Nathan Garnham

Identifying signaling responses governing synapse growth and function in aging neurons: defining responses to different cellular sources of oxidative stress

Aging results from the cumulative cellular damage incurred during lifetime. Reactive oxygen species (ROS) are a recognised source of damage during aging. High metabolic demand and terminal developmental state in neurons renders neural tissue vulnerable to ROS. How neurons, and in particular synapses, respond to ROS during ageing remains unclear. At low levels, ROS can act as a signal, promoting learning and memory processes potentially through the conserved Jun-kinase (JNK)/AP-1 signaling cascade. Recent work from the Sweeney lab (Milton et al., 2011, PNAS) has identified ROS as an upstream activator of JNK/AP-1 activation and synaptic growth in the Drosophila neuromuscular synapse, with pathological levels of ROS leading to overgrowth and functional failure.
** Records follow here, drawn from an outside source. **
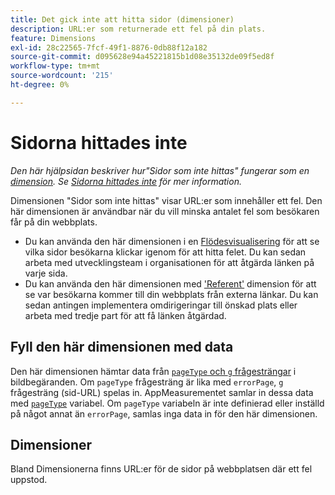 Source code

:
 ```yaml
---
title: Det gick inte att hitta sidor (dimensioner)
description: URL:er som returnerade ett fel på din plats.
feature: Dimensions
exl-id: 28c22565-7fcf-49f1-8876-0db88f12a182
source-git-commit: d095628e94a45221815b1d08e35132de09f5ed8f
workflow-type: tm+mt
source-wordcount: '215'
ht-degree: 0%

---
```


# Sidorna hittades inte

*Den här hjälpsidan beskriver hur&quot;Sidor som inte hittas&quot; fungerar som en [dimension](overview.md). Se [Sidorna hittades inte](../metrics/pages-not-found.md) för mer information.*

Dimensionen &quot;Sidor som inte hittas&quot; visar URL:er som innehåller ett fel. Den här dimensionen är användbar när du vill minska antalet fel som besökaren får på din webbplats.

* Du kan använda den här dimensionen i en [Flödesvisualisering](/help/analyze/analysis-workspace/visualizations/c-flow/flow.md) för att se vilka sidor besökarna klickar igenom för att hitta felet. Du kan sedan arbeta med utvecklingsteam i organisationen för att åtgärda länken på varje sida.
* Du kan använda den här dimensionen med [&#39;Referent&#39;](referrer.md) dimension för att se var besökarna kommer till din webbplats från externa länkar. Du kan sedan antingen implementera omdirigeringar till önskad plats eller arbeta med tredje part för att få länken åtgärdad.

## Fyll den här dimensionen med data

Den här dimensionen hämtar data från [`pageType` och `g` frågesträngar](/help/implement/validate/query-parameters.md) i bildbegäranden. Om `pageType` frågesträng är lika med `errorPage`, `g` frågesträng (sid-URL) spelas in. AppMeasurementet samlar in dessa data med [`pageType`](/help/implement/vars/page-vars/pagetype.md) variabel. Om `pageType` variabeln är inte definierad eller inställd på något annat än `errorPage`, samlas inga data in för den här dimensionen.

## Dimensioner

Bland Dimensionerna finns URL:er för de sidor på webbplatsen där ett fel uppstod.
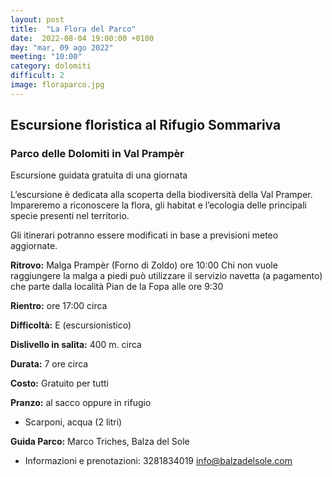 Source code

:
 ```yaml
---
layout: post
title:  "La Flora del Parco"
date:  2022-08-04 19:00:00 +0100
day: "mar, 09 ago 2022"
meeting: "10:00"
category: dolomiti 
difficult: 2
image: floraparco.jpg
---
```


## Escursione floristica al Rifugio Sommariva
### Parco delle Dolomiti in Val Prampèr 

Escursione guidata gratuita di una giornata

L’escursione è dedicata alla scoperta della biodiversità della Val Pramper. Impareremo a riconoscere la flora, gli habitat e l’ecologia delle principali specie presenti nel territorio.

Gli itinerari potranno essere modificati in base a previsioni meteo aggiornate.

**Ritrovo:** Malga Prampèr (Forno di Zoldo) ore 10:00
Chi non vuole raggiungere la malga a piedi può utilizzare il servizio navetta (a pagamento) che parte dalla località Pian de la Fopa alle ore 9:30

**Rientro:** ore 17:00 circa 

**Difficoltà:** E (escursionistico)

**Dislivello in salita:**  400 m. circa

**Durata:** 7 ore circa

**Costo:** Gratuito per tutti

**Pranzo:** al sacco oppure in rifugio

+ Scarponi, acqua (2 litri)  

**Guida Parco:** Marco Triches, Balza del Sole
* Informazioni e prenotazioni: 3281834019 info@balzadelsole.com 

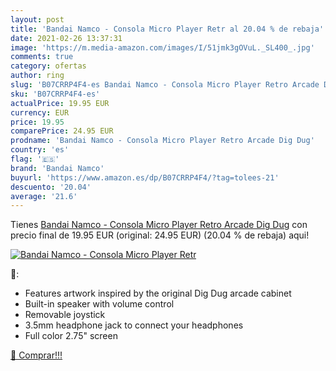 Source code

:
 ```yaml
---
layout: post
title: 'Bandai Namco - Consola Micro Player Retr al 20.04 % de rebaja'
date: 2021-02-26 13:37:31
image: 'https://m.media-amazon.com/images/I/51jmk3gOVuL._SL400_.jpg'
comments: true
category: ofertas
author: ring
slug: 'B07CRRP4F4-es Bandai Namco - Consola Micro Player Retro Arcade Dig Dug'
sku: 'B07CRRP4F4-es'
actualPrice: 19.95 EUR
currency: EUR
price: 19.95
comparePrice: 24.95 EUR
prodname: 'Bandai Namco - Consola Micro Player Retro Arcade Dig Dug'
country: 'es'
flag: '🇪🇸'
brand: 'Bandai Namco'
buyurl: 'https://www.amazon.es/dp/B07CRRP4F4/?tag=tolees-21'
descuento: '20.04'
average: '21.6'
---
```


Tienes [Bandai Namco - Consola Micro Player Retro Arcade Dig Dug](https://www.amazon.es/dp/B07CRRP4F4/?tag=tolees-21) con precio final de  19.95 EUR (original: 24.95 EUR) (20.04 %  de rebaja) aqui!

[![Bandai Namco - Consola Micro Player Retr](https://m.media-amazon.com/images/I/51jmk3gOVuL._SL400_.jpg)](https://www.amazon.es/dp/B07CRRP4F4/?tag=tolees-21)

🔎:

- Features artwork inspired by the original Dig Dug arcade cabinet
- Built-in speaker with volume control
- Removable joystick
- 3.5mm headphone jack to connect your headphones
- Full color 2.75" screen

[🛒 Comprar!!!](https://www.amazon.es/dp/B07CRRP4F4/?tag=tolees-21)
We observe that mitochondrial or cytoplasmic sources of ROS lead to differential signaling activation where cytoplasmic ROS activates Fos, and mitochondrial ROS activates Fos and Jun to drive synapse growth. We will use the genetic toolbox of Drosophila to define upstream signaling from JNK, and a targeted expression of a transgenic Tandem-Affinity-Purification tagged versions of Fos and Jun (followed by mass spectrometry) to identify the phosphorylation code that allows homo- or heterodimerisation of these factors. Our findings will be confirmed by the introduction of mutant genes by homologous recombination bearing appropriate phospho-mimetic and non-phosphorylatable mutations. This work will define the JNK pathway outputs regulating synapse growth and function in response to pathological levels of ROS from different cellular sources during the ageing process.

Biography:
My name is Nathan Garnham, and I am currently in the second year of my PhD. I obtained a First degree in Genetics from the University of York and started my PhD with Sean Sweeney and David Ashford the following year.